Records for the task:
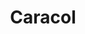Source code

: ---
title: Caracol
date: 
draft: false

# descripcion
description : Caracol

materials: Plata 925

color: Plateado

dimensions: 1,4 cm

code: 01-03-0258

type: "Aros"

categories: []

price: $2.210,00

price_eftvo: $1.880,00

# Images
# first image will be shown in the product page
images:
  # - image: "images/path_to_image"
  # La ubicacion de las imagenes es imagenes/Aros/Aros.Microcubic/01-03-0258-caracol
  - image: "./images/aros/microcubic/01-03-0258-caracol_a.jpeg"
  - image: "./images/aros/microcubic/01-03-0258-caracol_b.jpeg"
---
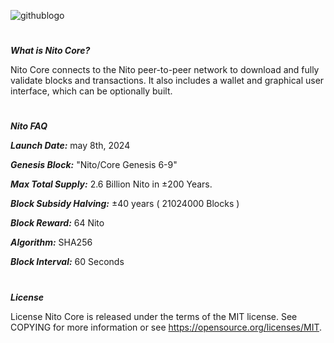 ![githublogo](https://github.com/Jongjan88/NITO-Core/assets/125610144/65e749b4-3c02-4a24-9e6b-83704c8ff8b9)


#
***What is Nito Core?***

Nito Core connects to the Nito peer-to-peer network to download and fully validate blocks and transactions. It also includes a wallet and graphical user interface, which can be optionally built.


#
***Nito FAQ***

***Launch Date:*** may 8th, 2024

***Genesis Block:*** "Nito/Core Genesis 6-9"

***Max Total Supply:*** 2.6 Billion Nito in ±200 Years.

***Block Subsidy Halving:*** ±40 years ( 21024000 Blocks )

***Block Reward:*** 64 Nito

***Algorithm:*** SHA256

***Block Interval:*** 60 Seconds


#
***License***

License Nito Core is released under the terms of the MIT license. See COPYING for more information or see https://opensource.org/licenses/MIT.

* * *

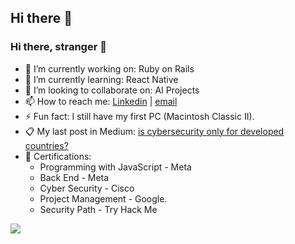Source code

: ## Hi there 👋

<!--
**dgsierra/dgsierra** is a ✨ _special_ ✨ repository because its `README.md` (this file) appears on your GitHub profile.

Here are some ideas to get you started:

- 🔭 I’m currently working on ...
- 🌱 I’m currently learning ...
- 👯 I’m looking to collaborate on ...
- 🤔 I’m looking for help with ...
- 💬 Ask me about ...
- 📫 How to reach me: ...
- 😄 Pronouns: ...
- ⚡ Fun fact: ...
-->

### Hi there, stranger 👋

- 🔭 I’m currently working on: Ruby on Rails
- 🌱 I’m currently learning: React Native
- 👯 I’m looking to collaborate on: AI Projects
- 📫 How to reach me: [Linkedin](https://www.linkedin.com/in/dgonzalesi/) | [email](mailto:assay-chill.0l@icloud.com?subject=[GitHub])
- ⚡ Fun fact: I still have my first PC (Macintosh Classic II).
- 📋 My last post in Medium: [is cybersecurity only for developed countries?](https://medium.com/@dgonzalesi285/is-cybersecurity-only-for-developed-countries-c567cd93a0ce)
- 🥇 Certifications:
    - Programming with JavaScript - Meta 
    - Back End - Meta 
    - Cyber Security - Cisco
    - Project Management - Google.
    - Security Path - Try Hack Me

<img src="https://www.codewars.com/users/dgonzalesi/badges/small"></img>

* * *

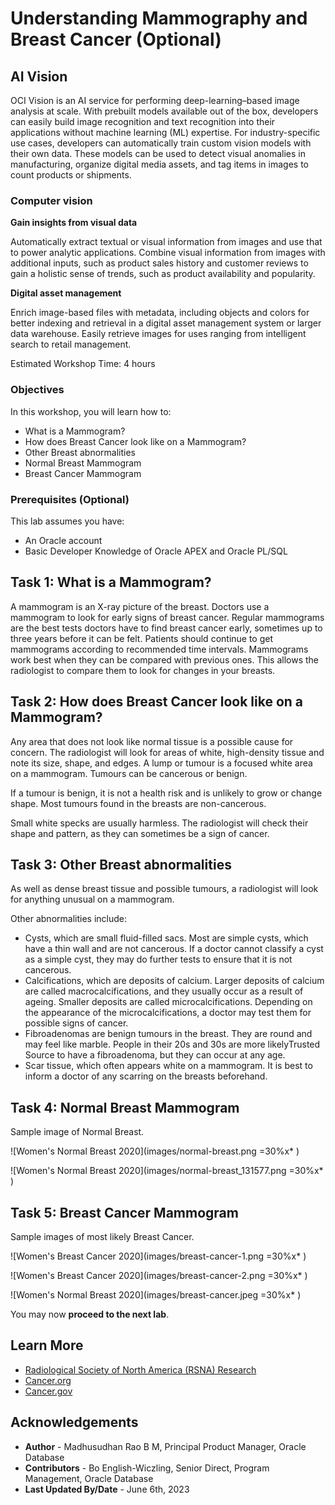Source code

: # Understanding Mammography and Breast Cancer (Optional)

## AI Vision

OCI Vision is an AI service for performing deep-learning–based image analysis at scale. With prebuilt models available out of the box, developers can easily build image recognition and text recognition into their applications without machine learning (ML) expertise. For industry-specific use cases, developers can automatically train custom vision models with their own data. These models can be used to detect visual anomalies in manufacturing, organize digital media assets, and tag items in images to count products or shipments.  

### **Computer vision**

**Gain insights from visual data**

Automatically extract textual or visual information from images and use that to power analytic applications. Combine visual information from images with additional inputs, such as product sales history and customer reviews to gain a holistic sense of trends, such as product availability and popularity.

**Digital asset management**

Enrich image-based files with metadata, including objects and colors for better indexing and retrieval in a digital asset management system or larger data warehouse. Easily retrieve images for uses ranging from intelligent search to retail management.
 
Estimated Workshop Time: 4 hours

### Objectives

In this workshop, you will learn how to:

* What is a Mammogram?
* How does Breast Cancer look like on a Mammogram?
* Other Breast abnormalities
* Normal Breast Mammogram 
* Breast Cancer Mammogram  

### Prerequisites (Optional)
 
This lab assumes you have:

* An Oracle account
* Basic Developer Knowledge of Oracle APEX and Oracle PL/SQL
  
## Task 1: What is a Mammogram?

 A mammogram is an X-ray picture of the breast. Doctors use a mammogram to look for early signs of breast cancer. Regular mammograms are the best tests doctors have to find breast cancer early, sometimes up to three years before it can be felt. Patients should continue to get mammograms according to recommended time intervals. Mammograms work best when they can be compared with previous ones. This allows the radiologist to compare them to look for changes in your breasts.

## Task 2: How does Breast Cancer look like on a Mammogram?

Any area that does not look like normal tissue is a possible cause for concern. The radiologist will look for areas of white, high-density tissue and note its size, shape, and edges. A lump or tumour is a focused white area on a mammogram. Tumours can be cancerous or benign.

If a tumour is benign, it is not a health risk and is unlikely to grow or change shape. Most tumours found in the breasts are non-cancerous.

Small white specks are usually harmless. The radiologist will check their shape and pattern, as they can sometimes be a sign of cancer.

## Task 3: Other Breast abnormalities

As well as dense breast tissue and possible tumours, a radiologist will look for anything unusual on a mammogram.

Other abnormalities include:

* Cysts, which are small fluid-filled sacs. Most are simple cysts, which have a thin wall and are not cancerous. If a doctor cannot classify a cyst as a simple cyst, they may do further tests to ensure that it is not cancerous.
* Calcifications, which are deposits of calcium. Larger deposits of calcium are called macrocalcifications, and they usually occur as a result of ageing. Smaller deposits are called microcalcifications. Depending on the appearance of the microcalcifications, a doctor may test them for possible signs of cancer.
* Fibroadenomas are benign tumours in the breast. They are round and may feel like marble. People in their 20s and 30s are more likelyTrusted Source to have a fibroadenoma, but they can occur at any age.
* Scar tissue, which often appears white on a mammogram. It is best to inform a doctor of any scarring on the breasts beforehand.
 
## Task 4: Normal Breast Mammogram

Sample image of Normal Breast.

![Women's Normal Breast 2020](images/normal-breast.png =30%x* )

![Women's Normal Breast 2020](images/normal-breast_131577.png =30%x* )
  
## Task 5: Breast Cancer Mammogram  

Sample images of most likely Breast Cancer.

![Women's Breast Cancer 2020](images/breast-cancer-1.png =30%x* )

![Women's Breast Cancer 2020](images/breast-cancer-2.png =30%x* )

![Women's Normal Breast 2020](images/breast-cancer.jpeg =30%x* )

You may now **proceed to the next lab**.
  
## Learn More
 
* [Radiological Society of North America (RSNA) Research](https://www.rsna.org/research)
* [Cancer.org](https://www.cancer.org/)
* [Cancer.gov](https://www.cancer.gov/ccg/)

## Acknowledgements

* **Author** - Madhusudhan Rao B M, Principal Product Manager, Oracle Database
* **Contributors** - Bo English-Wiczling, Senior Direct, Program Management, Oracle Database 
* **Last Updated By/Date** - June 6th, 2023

Task to carry out: Using the entries above, give again exactly the lines from the line holding "In this workshop, you" through the line holding "An Oracle account". Include both end lines and nothing else.

Exercise answer:
In this workshop, you will learn how to:

* What is a Mammogram?
* How does Breast Cancer look like on a Mammogram?
* Other Breast abnormalities
* Normal Breast Mammogram 
* Breast Cancer Mammogram  

### Prerequisites (Optional)
 
This lab assumes you have:

* An Oracle account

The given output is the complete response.